* [Data for review]:
____
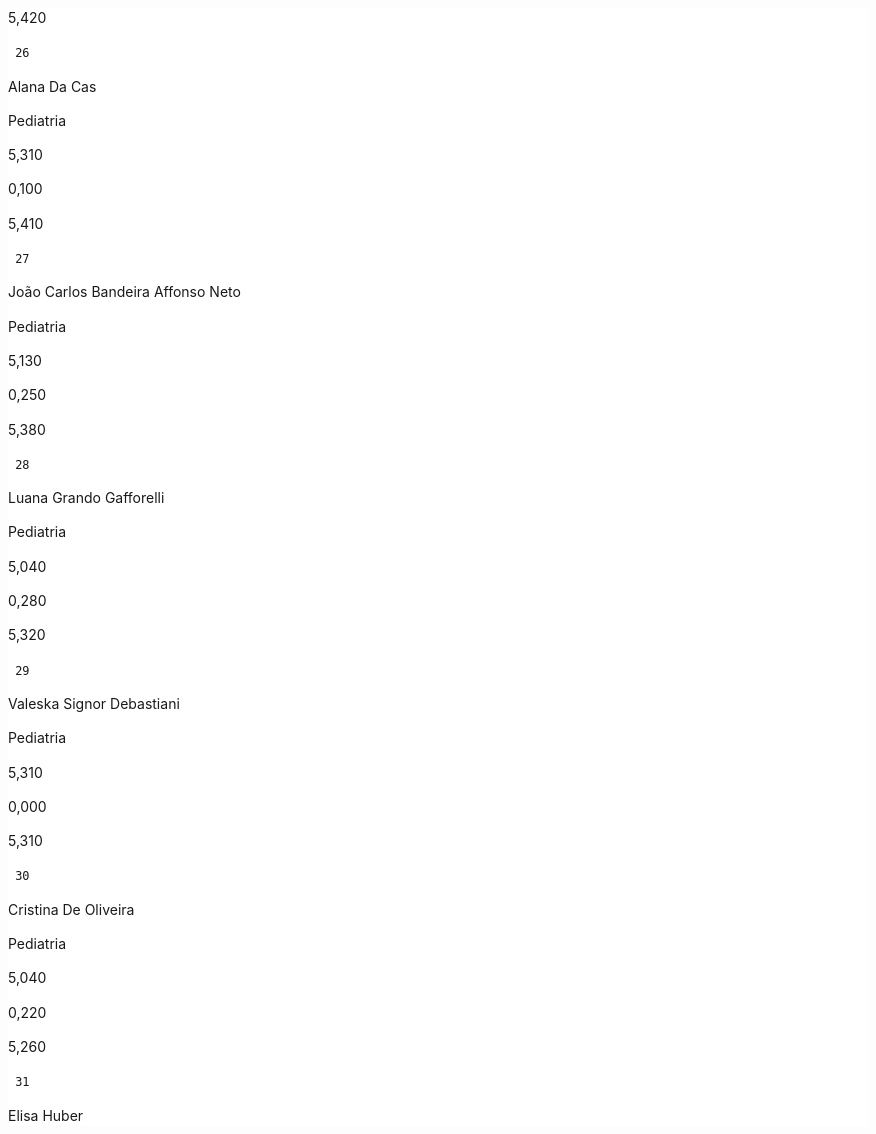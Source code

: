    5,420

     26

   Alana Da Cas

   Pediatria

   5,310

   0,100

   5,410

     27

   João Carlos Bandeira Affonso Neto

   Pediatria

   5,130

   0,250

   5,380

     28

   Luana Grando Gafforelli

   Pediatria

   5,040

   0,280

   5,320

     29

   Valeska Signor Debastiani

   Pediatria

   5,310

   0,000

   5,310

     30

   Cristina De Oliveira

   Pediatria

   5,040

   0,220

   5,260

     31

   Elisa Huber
____
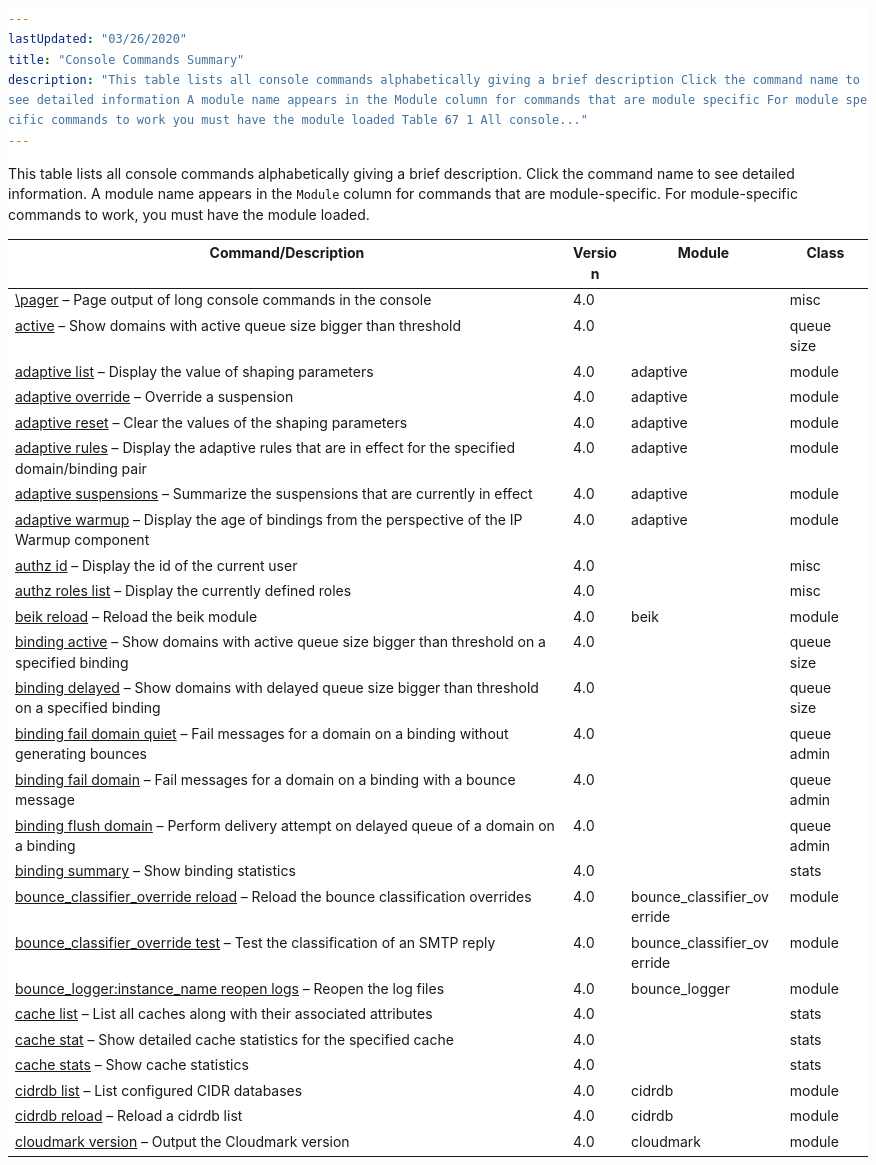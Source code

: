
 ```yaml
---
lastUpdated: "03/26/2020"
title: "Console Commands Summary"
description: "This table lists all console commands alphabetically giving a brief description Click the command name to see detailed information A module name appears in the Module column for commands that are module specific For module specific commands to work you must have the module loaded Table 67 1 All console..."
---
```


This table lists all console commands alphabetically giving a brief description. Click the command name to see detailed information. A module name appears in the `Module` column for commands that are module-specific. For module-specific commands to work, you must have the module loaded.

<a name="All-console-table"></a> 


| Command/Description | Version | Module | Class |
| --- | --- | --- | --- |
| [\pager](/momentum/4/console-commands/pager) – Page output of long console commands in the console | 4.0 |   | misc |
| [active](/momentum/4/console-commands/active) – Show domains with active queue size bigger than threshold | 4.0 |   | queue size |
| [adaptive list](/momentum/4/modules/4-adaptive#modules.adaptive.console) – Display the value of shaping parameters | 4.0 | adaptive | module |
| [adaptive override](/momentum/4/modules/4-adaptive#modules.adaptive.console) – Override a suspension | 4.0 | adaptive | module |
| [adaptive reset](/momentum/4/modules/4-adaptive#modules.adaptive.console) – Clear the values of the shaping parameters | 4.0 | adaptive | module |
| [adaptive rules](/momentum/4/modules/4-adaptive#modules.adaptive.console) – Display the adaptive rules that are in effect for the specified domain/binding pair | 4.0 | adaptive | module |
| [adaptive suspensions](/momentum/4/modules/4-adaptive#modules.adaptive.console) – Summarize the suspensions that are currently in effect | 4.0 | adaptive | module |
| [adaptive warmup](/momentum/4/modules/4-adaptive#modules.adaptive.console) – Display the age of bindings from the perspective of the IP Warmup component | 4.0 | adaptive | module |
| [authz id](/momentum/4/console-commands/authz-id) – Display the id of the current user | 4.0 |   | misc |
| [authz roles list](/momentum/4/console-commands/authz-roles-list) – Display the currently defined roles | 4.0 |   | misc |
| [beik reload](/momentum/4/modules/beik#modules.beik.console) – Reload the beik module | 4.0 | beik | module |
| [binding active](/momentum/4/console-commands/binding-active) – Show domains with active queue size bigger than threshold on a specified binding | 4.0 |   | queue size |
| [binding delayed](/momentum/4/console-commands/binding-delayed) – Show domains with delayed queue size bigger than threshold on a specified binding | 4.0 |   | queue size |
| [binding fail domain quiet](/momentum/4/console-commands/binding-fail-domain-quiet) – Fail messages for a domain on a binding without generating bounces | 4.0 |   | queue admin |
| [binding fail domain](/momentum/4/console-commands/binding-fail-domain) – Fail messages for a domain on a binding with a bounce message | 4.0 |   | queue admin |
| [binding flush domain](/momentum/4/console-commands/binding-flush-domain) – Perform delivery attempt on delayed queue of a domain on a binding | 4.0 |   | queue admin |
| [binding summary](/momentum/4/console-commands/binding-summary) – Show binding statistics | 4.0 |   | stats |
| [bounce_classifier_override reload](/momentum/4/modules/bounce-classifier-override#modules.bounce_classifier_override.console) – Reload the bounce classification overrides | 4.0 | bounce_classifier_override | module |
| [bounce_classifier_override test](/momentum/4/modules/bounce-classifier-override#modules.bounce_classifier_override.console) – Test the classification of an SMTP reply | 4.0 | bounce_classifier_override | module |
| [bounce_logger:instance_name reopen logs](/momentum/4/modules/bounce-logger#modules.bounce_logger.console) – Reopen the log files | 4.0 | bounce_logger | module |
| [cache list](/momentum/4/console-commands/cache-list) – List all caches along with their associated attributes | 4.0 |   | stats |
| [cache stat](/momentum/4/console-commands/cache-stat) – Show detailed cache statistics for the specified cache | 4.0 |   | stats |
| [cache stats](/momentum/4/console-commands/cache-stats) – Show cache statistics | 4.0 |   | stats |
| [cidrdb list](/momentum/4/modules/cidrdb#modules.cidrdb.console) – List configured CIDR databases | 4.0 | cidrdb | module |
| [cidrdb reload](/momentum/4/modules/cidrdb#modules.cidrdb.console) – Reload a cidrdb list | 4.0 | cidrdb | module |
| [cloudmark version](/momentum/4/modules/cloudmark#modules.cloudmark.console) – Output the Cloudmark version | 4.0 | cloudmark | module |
____
* [Aim of the exercise]: When you reach the line containing "João Carlos Bandeira Affonso Neto" in the data above, start copying exactly, and stop after the line containing "Elisa Huber".

* [Task response]:
   João Carlos Bandeira Affonso Neto

   Pediatria

   5,130

   0,250

   5,380

     28

   Luana Grando Gafforelli

   Pediatria

   5,040

   0,280

   5,320

     29

   Valeska Signor Debastiani

   Pediatria

   5,310

   0,000

   5,310

     30

   Cristina De Oliveira

   Pediatria

   5,040

   0,220

   5,260

     31

   Elisa Huber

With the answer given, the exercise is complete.